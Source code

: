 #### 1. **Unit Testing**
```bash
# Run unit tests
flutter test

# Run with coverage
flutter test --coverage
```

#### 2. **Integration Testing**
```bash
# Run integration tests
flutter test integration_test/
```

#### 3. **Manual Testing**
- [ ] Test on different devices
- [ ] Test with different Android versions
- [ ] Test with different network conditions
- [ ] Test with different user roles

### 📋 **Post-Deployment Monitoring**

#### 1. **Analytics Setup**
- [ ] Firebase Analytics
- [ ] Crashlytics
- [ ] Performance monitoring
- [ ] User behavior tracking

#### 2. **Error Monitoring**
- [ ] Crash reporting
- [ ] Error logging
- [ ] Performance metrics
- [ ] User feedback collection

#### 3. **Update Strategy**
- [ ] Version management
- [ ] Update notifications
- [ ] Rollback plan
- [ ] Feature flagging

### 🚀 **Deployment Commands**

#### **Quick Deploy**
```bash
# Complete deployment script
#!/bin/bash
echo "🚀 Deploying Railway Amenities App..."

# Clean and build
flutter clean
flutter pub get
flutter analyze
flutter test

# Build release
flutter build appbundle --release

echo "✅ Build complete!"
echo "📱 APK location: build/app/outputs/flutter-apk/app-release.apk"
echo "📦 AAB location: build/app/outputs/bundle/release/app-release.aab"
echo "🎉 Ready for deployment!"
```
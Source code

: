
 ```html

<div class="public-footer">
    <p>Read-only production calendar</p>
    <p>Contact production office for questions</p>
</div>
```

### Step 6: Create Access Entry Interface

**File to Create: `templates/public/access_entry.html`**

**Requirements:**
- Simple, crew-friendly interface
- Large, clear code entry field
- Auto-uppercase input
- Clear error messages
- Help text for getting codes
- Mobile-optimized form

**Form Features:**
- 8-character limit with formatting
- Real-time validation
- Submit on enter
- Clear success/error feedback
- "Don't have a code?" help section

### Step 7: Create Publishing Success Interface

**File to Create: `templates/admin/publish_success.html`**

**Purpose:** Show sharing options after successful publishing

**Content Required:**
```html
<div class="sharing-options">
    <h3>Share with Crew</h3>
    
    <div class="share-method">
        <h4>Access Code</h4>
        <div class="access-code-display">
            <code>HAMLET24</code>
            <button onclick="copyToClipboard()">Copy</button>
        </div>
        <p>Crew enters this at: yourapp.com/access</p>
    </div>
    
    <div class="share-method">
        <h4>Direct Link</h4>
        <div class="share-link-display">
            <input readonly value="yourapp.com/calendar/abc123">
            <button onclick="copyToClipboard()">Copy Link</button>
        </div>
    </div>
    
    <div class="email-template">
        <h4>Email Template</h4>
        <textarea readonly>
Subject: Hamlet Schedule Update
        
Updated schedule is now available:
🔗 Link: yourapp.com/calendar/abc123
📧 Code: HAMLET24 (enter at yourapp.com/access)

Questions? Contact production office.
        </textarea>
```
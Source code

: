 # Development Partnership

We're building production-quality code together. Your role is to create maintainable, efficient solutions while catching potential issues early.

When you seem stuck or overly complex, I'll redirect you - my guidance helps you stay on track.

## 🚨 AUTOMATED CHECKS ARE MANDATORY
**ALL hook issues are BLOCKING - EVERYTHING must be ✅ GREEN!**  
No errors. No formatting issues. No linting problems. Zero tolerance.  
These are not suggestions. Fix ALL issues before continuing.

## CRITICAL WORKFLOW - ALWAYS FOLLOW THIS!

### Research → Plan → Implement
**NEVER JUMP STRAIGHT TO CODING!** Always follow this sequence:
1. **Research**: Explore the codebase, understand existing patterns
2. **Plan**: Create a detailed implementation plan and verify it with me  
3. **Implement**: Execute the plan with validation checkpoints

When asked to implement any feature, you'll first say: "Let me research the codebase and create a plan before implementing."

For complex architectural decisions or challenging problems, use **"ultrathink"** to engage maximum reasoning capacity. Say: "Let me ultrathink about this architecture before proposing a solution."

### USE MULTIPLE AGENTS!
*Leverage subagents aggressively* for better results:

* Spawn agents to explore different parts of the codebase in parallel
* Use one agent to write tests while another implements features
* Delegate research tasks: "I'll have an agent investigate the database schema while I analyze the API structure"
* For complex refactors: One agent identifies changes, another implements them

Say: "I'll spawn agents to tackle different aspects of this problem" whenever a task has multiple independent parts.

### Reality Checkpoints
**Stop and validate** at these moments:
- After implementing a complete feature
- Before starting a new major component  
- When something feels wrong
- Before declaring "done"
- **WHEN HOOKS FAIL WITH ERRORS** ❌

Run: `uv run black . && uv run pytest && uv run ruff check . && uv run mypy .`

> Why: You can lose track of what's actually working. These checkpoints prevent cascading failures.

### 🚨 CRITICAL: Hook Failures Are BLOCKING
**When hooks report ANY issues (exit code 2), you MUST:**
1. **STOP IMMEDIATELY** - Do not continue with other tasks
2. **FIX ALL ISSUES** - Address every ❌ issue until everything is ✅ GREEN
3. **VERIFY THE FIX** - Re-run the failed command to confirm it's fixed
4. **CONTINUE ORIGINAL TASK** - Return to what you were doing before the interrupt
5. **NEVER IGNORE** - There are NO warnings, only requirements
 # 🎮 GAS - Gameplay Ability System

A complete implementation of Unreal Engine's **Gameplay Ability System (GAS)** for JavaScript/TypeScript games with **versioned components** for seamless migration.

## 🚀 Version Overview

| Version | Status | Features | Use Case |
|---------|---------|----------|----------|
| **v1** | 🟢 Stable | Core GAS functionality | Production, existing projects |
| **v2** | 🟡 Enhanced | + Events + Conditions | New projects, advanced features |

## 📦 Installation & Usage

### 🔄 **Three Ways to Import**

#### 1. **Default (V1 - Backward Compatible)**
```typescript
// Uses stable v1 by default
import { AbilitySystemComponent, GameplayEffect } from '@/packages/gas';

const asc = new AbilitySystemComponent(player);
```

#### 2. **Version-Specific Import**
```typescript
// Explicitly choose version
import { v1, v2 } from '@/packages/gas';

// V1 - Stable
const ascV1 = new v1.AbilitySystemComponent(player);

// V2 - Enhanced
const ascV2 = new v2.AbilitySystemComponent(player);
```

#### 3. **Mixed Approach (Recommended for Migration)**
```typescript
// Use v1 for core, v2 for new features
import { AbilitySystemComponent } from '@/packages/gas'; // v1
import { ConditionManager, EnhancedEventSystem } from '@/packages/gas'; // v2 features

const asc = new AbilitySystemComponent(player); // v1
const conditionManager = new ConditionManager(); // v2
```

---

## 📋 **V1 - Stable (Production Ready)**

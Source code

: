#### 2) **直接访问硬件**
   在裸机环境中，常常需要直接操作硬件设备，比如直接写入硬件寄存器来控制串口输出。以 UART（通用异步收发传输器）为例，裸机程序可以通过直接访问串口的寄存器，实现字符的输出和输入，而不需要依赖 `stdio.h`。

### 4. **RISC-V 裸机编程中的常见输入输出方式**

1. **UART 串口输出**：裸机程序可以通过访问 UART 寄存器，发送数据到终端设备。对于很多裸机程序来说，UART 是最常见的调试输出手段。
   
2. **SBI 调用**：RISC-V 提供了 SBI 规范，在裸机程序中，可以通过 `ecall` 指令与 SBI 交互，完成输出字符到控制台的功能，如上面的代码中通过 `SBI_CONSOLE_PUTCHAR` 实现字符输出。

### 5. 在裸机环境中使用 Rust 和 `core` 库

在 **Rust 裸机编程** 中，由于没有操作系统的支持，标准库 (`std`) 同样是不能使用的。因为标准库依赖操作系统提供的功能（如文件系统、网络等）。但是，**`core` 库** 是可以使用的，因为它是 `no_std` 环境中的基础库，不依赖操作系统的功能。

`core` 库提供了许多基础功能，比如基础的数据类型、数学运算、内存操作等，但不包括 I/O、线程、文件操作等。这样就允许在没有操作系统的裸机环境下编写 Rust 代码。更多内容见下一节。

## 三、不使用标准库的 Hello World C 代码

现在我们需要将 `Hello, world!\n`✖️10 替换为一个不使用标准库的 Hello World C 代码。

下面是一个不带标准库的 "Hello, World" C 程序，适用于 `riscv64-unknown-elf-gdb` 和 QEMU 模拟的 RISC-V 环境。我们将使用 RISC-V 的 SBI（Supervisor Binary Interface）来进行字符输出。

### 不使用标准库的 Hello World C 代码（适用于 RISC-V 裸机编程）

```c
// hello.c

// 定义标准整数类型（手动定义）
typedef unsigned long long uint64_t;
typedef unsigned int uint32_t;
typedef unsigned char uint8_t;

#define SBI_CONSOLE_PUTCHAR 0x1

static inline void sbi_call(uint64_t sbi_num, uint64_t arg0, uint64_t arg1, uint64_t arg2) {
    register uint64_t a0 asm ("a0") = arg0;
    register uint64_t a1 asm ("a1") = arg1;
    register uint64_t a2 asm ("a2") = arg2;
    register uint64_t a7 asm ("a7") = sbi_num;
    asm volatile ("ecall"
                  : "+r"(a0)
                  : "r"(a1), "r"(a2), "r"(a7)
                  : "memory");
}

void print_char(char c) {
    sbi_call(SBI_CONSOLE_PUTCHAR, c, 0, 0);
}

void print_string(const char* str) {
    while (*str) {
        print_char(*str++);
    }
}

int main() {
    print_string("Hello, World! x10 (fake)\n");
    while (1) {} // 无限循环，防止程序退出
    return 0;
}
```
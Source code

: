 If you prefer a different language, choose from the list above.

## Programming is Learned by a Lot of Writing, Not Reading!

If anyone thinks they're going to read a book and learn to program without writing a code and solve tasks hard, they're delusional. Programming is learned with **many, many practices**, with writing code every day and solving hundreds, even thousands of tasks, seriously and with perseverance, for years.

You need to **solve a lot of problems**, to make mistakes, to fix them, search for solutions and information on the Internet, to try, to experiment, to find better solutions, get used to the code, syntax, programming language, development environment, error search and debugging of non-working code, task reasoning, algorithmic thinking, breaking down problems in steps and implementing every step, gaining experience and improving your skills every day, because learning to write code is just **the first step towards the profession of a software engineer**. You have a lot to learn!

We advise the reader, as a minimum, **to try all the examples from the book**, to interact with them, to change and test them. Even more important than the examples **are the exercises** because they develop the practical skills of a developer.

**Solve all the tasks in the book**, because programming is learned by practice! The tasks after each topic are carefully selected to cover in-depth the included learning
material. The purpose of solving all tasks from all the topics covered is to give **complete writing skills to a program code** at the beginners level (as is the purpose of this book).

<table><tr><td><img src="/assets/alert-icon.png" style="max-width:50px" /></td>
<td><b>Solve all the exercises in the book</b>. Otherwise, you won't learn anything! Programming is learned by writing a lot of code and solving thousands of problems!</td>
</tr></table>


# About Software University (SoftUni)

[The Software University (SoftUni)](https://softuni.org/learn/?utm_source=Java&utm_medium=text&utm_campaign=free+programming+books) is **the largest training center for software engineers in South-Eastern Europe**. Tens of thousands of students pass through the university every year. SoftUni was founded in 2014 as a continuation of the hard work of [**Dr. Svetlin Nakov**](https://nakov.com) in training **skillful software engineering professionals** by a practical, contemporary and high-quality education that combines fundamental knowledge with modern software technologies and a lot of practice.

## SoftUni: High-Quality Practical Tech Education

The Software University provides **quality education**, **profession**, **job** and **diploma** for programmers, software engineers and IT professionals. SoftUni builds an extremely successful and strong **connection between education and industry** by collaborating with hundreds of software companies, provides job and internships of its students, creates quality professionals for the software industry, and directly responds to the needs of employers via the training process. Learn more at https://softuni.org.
__________
Copy word for word the stretch of entries above from the line that has "- After implementing a complete feature" through the line that has "1. **STOP IMMEDIATELY**", both ends included, and nothing outside it.

**Reply to the exercise**.
- After implementing a complete feature
- Before starting a new major component  
- When something feels wrong
- Before declaring "done"
- **WHEN HOOKS FAIL WITH ERRORS** ❌

Run: `uv run black . && uv run pytest && uv run ruff check . && uv run mypy .`

> Why: You can lose track of what's actually working. These checkpoints prevent cascading failures.

### 🚨 CRITICAL: Hook Failures Are BLOCKING
**When hooks report ANY issues (exit code 2), you MUST:**
1. **STOP IMMEDIATELY** - Do not continue with other tasks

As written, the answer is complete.